Jérémie Giono, secrétaire départemental du PCF Isère ; Fabrice Morand, ancien officier de police et consultant auprès des collectivités locales ; Anthony Caillé, secrétaire général de la CGT-police; et Jérôme Barbieri, élu d’opposition à Rives.
Le PCF organisait le 22 mars un débat sur l’efficacité de l’action pour la sécurité publique. Qui passe par le respect des missions de la police judiciaire et par des moyens pour la prévention et l’action de proximité. Et certainement pas par les caméras et des polices municipales de substitution à l’État.
« Nous sommes allés porter plainte à la suite d’un cambriolage, à Fontaine. Le policier qui nous a reçu nous a expliqué que le maire communiste de la ville refusait de mettre des caméras et que ça factorisait les cambriolages. Ça fait trois ans que le maire n’est pas communiste et que la ville est passée à droite. » Témoignage entendu le 22 mars dernier à Rives, lors d’une rencontre débat organisée par la section communiste locale. Outre le défaut d’information – grave – d’un fonctionnaire de police, l’anecdote témoigne d’un mythe et d’un discours officiel : pour vivre tranquille, pas besoin de moyens humains, la caméra peut tout.
Anthony Caillé, secrétaire général du syndicat CGT police, le démontait d’un constat : « le taux d’élucidation grâce aux caméras est proche de zéro ». Ce qui pose une question : la lutte contre l’insécurité, est-ce montrer au public que l’on fait quelque chose, ou est-ce empêcher la commission d’actes délictueux ?
Stups, chercher les grammes ou les tonnes ?
L’efficacité en la matière, c’est déjà la mise en cause des auteurs. Par exemple dans le domaine du trafic de drogue. « Pour cela, il faut des enquêteurs qui puissent travailler sur le temps long pour remonter et démanteler des filières », explique Anthony Caillé, qui a travaillé aux stups au cours de sa carrière. Avec des saisies de plusieurs centaines de kilos à plusieurs tonnes, à comparer avec les dizaines de grammes dont les actuelles opérations « places nettes » se prévalent aujourd’hui. « Les récentes réformes de la police judiciaire limitent les moyens d’enquête », note Anthony Caillé.

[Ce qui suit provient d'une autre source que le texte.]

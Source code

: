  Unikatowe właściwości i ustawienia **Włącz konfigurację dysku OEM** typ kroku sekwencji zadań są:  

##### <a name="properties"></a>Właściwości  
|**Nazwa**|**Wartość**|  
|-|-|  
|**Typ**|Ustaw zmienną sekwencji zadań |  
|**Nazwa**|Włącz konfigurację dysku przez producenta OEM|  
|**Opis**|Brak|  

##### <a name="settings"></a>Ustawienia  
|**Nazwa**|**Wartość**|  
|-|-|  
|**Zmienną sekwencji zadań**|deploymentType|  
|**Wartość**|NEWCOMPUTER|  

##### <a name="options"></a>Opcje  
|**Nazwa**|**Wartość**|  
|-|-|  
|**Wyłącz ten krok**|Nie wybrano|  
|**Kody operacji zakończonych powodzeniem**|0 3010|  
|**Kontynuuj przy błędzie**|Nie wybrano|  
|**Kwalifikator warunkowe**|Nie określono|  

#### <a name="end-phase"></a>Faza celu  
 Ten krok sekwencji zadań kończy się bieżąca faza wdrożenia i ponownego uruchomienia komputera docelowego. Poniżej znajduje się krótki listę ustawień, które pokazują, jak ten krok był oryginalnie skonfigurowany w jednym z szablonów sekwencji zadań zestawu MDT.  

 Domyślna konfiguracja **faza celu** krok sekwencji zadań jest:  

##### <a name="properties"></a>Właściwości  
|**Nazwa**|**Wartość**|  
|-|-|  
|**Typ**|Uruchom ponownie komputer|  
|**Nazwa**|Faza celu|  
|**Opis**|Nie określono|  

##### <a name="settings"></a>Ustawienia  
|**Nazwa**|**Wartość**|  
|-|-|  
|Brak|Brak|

D’où la revendication de la CGT de rattacher une police judiciaire au ministère de la Justice pour en accroître l’efficacité. La demande également de permettre aux douaniers de faire leur métier : « le contrôle des opérations commerciales, alors qu’on leur demande de se consacrer presque exclusivement au contrôle des étrangers ».
Des moyens pour assécher les trafics, des moyens pour la sanction, qui vont de pair avec une nécessaire prévention. « La politique du chiffre consiste à multiplier les arrestations dans la petite délinquance ; ce n’est pas efficace, ça non plus », constate Fabrice Morand, ancien officier de police et aujourd’hui formateur au Centre national de la fonction publique territoriale. Les prisons n’ont jamais été aussi surpeuplées et tous les observateurs s’accordent à reconnaître qu’elles sont des écoles de la récidive, des lieux de passage de la petite à la grande délinquance. D’autant que rare sont les collectivités à mettre en œuvre des programmes de réinsertion, pour lutter contre les récidives, justement.

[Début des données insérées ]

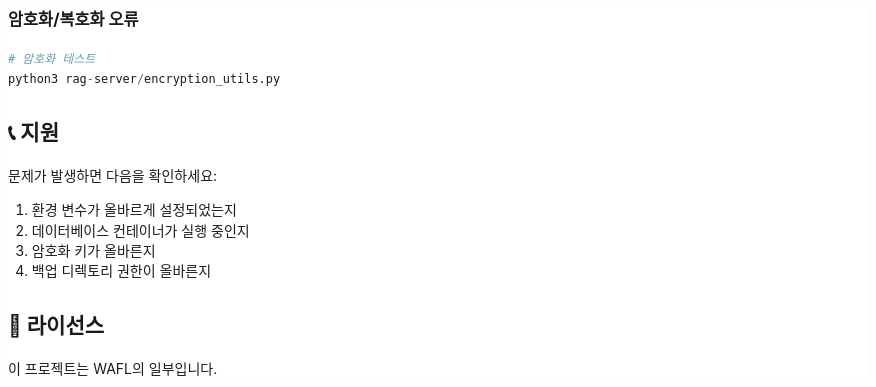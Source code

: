 ### 암호화/복호화 오류
```python
# 암호화 테스트
python3 rag-server/encryption_utils.py
```

## 📞 지원

문제가 발생하면 다음을 확인하세요:
1. 환경 변수가 올바르게 설정되었는지
2. 데이터베이스 컨테이너가 실행 중인지
3. 암호화 키가 올바른지
4. 백업 디렉토리 권한이 올바른지

## 📝 라이선스

이 프로젝트는 WAFL의 일부입니다.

La proximité des services publics, dont la police
Face à cette réalité, tous les intervenants s’accordaient à souligner que la sécurité publique est un problème de société qui concerne globalement le lien social dans le village, le quartier, la rue… Tout comme l’Education nationale, les associations qui font vivre l’éducation populaire, les collectivités locales, la politique de la ville, l’accès à la santé et plus généralement aux services publics de proximité…

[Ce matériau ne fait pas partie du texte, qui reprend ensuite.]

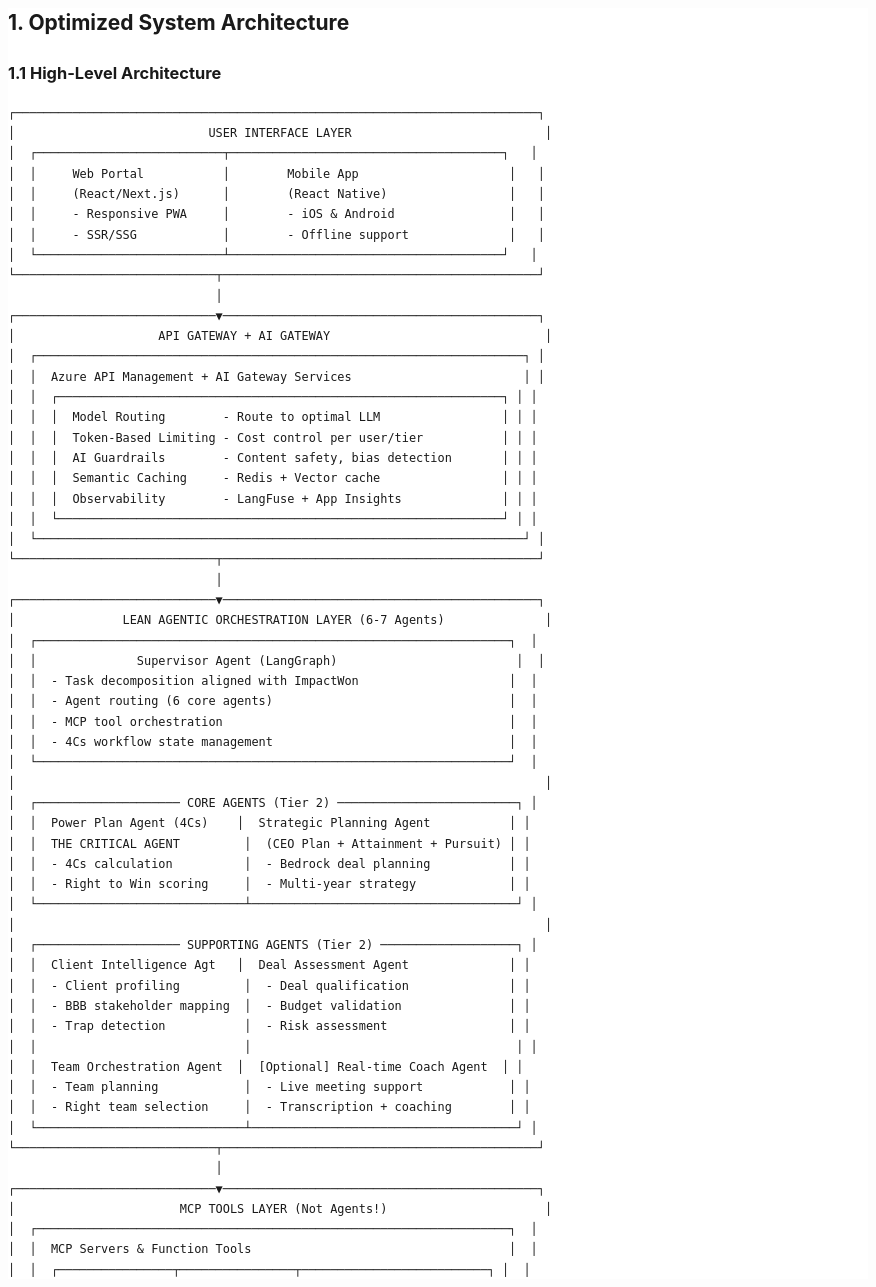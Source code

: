 ## 1. Optimized System Architecture

### 1.1 High-Level Architecture

```
┌─────────────────────────────────────────────────────────────────────────┐
│                           USER INTERFACE LAYER                           │
│  ┌──────────────────────────┬──────────────────────────────────────┐   │
│  │     Web Portal           │        Mobile App                     │   │
│  │     (React/Next.js)      │        (React Native)                 │   │
│  │     - Responsive PWA     │        - iOS & Android                │   │
│  │     - SSR/SSG            │        - Offline support              │   │
│  └──────────────────────────┴──────────────────────────────────────┘   │
└────────────────────────────┬────────────────────────────────────────────┘
                             │
┌────────────────────────────▼────────────────────────────────────────────┐
│                    API GATEWAY + AI GATEWAY                              │
│  ┌────────────────────────────────────────────────────────────────────┐ │
│  │  Azure API Management + AI Gateway Services                        │ │
│  │  ┌──────────────────────────────────────────────────────────────┐ │ │
│  │  │  Model Routing        - Route to optimal LLM                 │ │ │
│  │  │  Token-Based Limiting - Cost control per user/tier           │ │ │
│  │  │  AI Guardrails        - Content safety, bias detection       │ │ │
│  │  │  Semantic Caching     - Redis + Vector cache                 │ │ │
│  │  │  Observability        - LangFuse + App Insights              │ │ │
│  │  └──────────────────────────────────────────────────────────────┘ │ │
│  └────────────────────────────────────────────────────────────────────┘ │
└────────────────────────────┬────────────────────────────────────────────┘
                             │
┌────────────────────────────▼────────────────────────────────────────────┐
│               LEAN AGENTIC ORCHESTRATION LAYER (6-7 Agents)              │
│  ┌──────────────────────────────────────────────────────────────────┐  │
│  │              Supervisor Agent (LangGraph)                         │  │
│  │  - Task decomposition aligned with ImpactWon                     │  │
│  │  - Agent routing (6 core agents)                                 │  │
│  │  - MCP tool orchestration                                        │  │
│  │  - 4Cs workflow state management                                 │  │
│  └──────────────────────────────────────────────────────────────────┘  │
│                                                                          │
│  ┌──────────────────── CORE AGENTS (Tier 2) ─────────────────────────┐ │
│  │  Power Plan Agent (4Cs)    │  Strategic Planning Agent           │ │
│  │  THE CRITICAL AGENT         │  (CEO Plan + Attainment + Pursuit) │ │
│  │  - 4Cs calculation          │  - Bedrock deal planning           │ │
│  │  - Right to Win scoring     │  - Multi-year strategy             │ │
│  └─────────────────────────────┴─────────────────────────────────────┘ │
│                                                                          │
│  ┌──────────────────── SUPPORTING AGENTS (Tier 2) ───────────────────┐ │
│  │  Client Intelligence Agt   │  Deal Assessment Agent              │ │
│  │  - Client profiling         │  - Deal qualification              │ │
│  │  - BBB stakeholder mapping  │  - Budget validation               │ │
│  │  - Trap detection           │  - Risk assessment                 │ │
│  │                             │                                     │ │
│  │  Team Orchestration Agent  │  [Optional] Real-time Coach Agent  │ │
│  │  - Team planning            │  - Live meeting support            │ │
│  │  - Right team selection     │  - Transcription + coaching        │ │
│  └─────────────────────────────┴─────────────────────────────────────┘ │
└────────────────────────────┬────────────────────────────────────────────┘
                             │
┌────────────────────────────▼────────────────────────────────────────────┐
│                       MCP TOOLS LAYER (Not Agents!)                      │
│  ┌──────────────────────────────────────────────────────────────────┐  │
│  │  MCP Servers & Function Tools                                    │  │
│  │  ┌────────────────┬────────────────┬──────────────────────────┐ │  │
```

Services publics de proximité dont font partie les commissariats et gendarmeries. « L’État ferme les commissariats et les gendarmerie et les préfets sont chargés d’inciter les élus à développer les polices municipales », dénonce Fabrice Morand. Tandis qu’au développement des polices municipales correspond le recul des polices nationales.
Or, leurs missions ne se recoupent pas, la lutte contre la délinquance ne relève pas des polices municipales qui n’en ont pas les outils, les compétence, la formation. Tandis que l’éloignement du terrain des fonctionnaires de police se traduit, aussi, par l’assèchement du renseignement indispensable à l’efficacité du travail des enquêteurs.
Des arguments contre les thèses racistes
Le débat s’engageait à ce sujet avec Laurent Lavost, premier adjoint de la municipalité de droite de Rives, chargé de la sécurité publique, échange qui mettait au jour l’écart des points de vue.
Une soirée de réflexion qui nourrit d’arguments un sujet que la sphère médiatique dominante limite trop souvent à des thèses racistes et sécuritaires.